*** Data for processing ***

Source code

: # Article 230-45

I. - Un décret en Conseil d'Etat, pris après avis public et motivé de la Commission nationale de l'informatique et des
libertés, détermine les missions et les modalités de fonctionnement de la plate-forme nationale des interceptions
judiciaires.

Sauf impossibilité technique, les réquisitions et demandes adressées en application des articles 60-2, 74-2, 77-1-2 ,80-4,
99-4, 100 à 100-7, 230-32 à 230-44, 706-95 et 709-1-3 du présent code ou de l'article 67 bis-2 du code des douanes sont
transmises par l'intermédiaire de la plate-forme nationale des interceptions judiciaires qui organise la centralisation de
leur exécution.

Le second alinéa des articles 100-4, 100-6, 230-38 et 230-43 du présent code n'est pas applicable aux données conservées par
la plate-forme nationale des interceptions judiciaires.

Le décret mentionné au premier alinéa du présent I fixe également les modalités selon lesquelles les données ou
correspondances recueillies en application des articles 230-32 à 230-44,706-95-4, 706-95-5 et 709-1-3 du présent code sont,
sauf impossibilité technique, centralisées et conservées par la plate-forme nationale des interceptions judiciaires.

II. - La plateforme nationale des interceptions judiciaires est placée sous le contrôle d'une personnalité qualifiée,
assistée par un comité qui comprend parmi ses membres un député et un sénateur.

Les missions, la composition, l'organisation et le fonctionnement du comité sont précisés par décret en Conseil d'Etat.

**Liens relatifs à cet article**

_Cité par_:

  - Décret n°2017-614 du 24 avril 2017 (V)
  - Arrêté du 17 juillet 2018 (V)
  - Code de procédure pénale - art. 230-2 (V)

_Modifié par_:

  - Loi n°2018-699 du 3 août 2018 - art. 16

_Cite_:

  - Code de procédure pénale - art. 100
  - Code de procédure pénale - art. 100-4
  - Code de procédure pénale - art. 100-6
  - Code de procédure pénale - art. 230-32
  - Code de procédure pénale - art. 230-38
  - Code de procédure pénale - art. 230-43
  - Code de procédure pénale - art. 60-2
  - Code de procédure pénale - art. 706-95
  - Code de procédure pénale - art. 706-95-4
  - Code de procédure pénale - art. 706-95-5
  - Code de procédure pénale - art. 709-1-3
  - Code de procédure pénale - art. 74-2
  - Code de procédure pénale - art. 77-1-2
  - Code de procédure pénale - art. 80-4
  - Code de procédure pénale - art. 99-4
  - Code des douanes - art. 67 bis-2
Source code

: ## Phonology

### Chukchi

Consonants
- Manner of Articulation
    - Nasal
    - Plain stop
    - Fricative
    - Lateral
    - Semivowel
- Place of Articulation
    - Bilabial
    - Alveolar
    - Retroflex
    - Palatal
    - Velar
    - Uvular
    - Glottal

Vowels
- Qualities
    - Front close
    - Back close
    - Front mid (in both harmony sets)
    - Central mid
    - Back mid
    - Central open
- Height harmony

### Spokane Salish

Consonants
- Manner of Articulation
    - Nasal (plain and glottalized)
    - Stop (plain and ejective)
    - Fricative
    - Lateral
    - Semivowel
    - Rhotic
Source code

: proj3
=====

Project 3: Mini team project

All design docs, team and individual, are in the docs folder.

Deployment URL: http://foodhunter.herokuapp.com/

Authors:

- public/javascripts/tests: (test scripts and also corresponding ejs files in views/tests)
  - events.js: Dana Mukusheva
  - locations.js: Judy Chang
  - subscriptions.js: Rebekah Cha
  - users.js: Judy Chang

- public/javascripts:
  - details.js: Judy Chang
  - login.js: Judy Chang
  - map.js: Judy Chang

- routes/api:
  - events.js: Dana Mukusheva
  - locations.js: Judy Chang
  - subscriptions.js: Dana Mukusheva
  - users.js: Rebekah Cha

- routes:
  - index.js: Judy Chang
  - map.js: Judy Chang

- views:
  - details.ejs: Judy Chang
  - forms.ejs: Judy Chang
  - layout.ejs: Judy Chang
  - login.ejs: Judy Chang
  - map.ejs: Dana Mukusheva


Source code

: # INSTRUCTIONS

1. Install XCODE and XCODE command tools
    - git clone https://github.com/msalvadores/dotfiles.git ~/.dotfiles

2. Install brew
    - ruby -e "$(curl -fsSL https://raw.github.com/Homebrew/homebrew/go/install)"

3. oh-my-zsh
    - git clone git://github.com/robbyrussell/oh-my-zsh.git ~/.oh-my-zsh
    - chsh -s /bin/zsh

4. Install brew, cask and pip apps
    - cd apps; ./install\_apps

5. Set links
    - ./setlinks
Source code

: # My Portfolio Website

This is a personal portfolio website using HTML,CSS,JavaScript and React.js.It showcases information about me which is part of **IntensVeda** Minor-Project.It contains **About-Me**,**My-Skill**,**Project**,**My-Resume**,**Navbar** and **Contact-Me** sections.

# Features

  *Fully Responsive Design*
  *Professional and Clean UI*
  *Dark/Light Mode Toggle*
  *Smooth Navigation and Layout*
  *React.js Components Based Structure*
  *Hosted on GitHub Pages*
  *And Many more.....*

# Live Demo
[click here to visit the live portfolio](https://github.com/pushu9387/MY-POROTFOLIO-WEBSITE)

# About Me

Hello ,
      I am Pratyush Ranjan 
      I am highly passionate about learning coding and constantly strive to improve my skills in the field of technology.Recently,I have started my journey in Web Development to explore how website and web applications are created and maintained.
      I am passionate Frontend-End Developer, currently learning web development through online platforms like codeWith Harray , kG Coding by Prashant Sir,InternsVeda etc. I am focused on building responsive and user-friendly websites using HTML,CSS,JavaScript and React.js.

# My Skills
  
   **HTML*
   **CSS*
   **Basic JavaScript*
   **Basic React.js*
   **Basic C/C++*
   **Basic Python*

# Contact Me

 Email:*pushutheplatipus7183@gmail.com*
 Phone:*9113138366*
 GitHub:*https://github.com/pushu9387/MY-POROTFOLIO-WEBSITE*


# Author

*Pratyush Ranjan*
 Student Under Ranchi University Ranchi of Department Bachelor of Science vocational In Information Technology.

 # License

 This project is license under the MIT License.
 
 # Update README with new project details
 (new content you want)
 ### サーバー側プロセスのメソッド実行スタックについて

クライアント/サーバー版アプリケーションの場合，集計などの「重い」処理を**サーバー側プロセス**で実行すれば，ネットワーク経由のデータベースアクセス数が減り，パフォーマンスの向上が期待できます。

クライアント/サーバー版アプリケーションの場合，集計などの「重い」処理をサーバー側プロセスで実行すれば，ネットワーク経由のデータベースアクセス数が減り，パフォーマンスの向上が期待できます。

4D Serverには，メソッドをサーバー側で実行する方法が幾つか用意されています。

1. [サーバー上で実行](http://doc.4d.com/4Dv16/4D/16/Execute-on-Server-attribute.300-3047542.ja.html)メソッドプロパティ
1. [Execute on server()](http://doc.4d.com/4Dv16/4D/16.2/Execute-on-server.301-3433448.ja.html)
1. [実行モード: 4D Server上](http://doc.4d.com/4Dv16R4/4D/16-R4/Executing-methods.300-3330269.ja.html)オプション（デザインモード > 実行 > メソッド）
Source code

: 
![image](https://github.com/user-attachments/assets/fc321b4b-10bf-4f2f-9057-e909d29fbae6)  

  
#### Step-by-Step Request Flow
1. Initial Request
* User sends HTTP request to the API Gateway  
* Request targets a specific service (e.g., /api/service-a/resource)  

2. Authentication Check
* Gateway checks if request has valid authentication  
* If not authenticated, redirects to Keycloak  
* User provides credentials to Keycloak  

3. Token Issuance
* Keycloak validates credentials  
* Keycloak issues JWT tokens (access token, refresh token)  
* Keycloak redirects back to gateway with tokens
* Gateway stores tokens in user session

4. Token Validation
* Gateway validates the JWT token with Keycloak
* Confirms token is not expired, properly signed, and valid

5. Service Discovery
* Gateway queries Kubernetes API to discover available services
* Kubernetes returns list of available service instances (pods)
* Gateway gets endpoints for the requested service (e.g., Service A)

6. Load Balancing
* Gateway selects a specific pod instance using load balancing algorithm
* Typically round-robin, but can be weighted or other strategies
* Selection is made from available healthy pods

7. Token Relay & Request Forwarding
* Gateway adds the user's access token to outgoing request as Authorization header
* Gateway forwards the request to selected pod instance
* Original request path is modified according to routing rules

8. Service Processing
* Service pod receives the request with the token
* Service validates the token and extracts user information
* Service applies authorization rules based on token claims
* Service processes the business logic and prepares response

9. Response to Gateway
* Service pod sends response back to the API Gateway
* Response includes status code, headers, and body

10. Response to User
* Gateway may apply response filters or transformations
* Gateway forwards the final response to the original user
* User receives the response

*** End of Data for processing ***
*** Data for processing ***

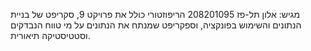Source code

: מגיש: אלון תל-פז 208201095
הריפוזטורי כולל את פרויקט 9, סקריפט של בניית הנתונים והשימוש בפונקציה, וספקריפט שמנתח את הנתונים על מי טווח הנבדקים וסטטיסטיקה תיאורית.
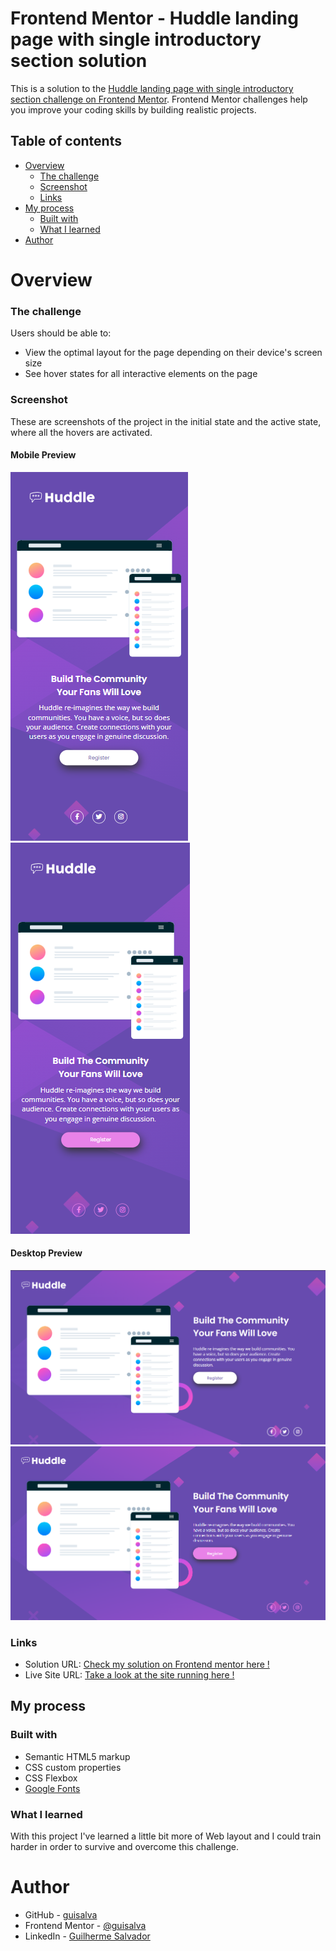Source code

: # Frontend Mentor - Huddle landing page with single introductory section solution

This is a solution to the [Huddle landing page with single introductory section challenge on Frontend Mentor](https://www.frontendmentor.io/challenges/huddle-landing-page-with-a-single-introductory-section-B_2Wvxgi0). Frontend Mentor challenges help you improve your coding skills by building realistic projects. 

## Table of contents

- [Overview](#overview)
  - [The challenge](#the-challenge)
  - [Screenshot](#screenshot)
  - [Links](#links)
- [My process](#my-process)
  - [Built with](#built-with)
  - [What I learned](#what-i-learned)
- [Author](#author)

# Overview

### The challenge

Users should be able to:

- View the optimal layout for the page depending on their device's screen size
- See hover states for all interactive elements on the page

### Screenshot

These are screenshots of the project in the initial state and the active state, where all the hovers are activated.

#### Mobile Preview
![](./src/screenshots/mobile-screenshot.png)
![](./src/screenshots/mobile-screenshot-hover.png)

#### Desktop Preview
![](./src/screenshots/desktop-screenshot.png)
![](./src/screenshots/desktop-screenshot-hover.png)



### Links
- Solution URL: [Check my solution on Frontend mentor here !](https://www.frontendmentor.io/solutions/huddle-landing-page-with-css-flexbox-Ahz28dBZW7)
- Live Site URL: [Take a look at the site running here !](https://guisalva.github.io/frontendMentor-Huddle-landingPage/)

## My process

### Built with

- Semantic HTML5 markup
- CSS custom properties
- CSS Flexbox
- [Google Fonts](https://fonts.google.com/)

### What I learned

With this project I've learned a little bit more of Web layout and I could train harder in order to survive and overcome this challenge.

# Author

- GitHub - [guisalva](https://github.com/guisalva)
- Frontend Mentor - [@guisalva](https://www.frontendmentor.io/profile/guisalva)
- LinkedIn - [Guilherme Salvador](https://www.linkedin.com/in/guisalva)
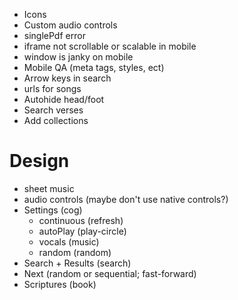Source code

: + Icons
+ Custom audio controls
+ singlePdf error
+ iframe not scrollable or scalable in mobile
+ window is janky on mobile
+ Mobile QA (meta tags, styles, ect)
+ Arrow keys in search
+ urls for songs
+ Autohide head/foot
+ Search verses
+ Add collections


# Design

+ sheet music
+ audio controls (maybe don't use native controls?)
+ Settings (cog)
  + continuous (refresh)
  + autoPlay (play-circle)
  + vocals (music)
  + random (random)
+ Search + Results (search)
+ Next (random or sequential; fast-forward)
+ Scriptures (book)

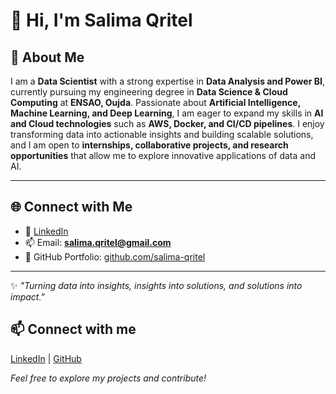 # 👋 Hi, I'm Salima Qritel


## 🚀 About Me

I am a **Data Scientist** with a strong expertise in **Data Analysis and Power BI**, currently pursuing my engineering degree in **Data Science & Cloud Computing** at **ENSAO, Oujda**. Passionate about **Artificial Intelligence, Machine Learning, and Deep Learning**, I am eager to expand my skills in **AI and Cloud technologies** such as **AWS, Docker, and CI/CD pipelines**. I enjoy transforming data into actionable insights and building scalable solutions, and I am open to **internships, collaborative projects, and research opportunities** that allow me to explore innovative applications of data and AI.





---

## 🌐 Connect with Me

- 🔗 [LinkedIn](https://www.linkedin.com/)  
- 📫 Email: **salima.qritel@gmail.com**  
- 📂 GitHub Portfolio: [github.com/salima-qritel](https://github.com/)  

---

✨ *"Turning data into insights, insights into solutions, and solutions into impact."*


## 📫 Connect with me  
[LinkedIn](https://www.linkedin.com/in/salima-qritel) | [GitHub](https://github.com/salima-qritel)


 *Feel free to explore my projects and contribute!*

*** End of Data for processing ***

_Your objective_
Among the entries above, how many lines contain the string "Conseil"? Write the number alone.

_Answer box_
2